Question

In chromium chloride $\left( {CrC{l_3}} \right),C{l^ - }$ ions have cubic close packed arrangement and $C{r^{3 + }}$ ions are present in the octahedral holes. The fraction of the total number of holes occupied is.
A) $\dfrac{1}{3}$
B) $\dfrac{1}{6}$
C) $\dfrac{1}{9}$
D) $\dfrac{1}{12}$

Answer 1

Hint: We know that a unit is the smallest representation of a whole crystal. During a unit, an atom's coordination number is the number of atoms it's touching. The coordination number of face-centered cubic (FCC) is twelve and we know that cubic close packing is also similar to that of FCC.

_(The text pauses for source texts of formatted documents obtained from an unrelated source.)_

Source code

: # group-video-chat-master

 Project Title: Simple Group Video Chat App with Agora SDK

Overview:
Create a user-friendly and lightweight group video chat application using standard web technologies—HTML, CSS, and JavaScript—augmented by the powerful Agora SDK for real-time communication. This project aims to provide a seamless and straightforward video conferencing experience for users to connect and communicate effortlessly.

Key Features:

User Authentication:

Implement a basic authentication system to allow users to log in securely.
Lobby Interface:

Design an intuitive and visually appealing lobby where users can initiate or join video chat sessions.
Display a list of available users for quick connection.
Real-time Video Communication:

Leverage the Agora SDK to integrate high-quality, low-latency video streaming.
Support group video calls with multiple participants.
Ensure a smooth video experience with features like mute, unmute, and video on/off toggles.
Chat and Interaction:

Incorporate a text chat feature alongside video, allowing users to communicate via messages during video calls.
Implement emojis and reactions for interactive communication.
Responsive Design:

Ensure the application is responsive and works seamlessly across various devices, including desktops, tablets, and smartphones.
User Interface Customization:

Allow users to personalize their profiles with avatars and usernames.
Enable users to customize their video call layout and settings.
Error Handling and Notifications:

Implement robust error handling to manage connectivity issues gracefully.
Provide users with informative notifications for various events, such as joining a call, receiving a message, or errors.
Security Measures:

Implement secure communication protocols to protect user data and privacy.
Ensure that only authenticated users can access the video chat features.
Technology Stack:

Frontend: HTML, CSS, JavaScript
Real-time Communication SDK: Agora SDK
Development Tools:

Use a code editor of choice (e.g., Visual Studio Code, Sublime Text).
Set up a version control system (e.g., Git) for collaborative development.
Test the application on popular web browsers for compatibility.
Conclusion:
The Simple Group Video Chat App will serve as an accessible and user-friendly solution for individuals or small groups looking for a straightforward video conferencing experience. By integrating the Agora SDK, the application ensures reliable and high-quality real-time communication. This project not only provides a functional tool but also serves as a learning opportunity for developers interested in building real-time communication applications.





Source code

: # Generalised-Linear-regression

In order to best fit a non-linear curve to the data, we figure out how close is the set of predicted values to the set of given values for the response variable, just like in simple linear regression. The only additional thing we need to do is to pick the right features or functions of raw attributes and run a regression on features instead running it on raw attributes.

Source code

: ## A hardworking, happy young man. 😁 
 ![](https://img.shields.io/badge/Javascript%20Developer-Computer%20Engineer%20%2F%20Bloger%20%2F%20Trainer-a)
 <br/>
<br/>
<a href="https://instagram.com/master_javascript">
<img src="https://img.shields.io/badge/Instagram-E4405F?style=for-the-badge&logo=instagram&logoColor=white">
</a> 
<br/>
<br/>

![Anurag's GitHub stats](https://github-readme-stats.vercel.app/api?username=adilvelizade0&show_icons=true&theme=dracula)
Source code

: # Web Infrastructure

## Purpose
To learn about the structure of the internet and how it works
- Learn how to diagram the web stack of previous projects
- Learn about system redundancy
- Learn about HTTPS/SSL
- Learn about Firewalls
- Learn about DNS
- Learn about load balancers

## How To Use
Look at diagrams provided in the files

Complete step by step answer:
In cubic close packing the second layer is placed over the spheres of the upper layer that are exactly above those of the primary layer. In other words, spheres of both the layers are perfectly aligned, horizontally and vertically. The three-dimensional close-packed structure is often generated by placing layers one over the opposite. The spheres of the second layer are placed in the empty space formed by the primary layer. Since the spheres of the two layers are aligned differently, if the primary layer is termed as ‘A; the second layer is often termed as ‘B’. The tetrahedral void is made wherever a sphere of the second layer is above the empty space formed by the primary layer whereas at other places, the triangular voids formed within the second layer are above the triangular voids within the first layer, such the triangular shapes of those don't overlap. Such voids are known octahedral voids and are surrounded by six spheres.
We know that in a cubic close packed arrangement each chloride ion would have one octahedral void and two tetrahedral voids related to it.
The number of octahedral voids with three chloride ions \[ = 3\]
The number of tetrahedral voids with three chloride ions \[ = 3 \times 2{\text{ }} = 6\]
The total number of voids with three chloride ions \[ = 9\]
The number of octahedral voids occupied by \[Cr\left( {III} \right) = 1\]
The fraction of octahedral voids occupied $\dfrac{1}{3}$
The fraction of total number of voids occupied $\dfrac{1}{9}$

So, the correct answer is Option C.

Note: One can easily calculate the amount of those two sorts of voids. Let us take the amount of close packed spheres as N, then:
The number of octahedral voids generated \[ = N\]
The number of tetrahedral voids generated \[ = 2N\].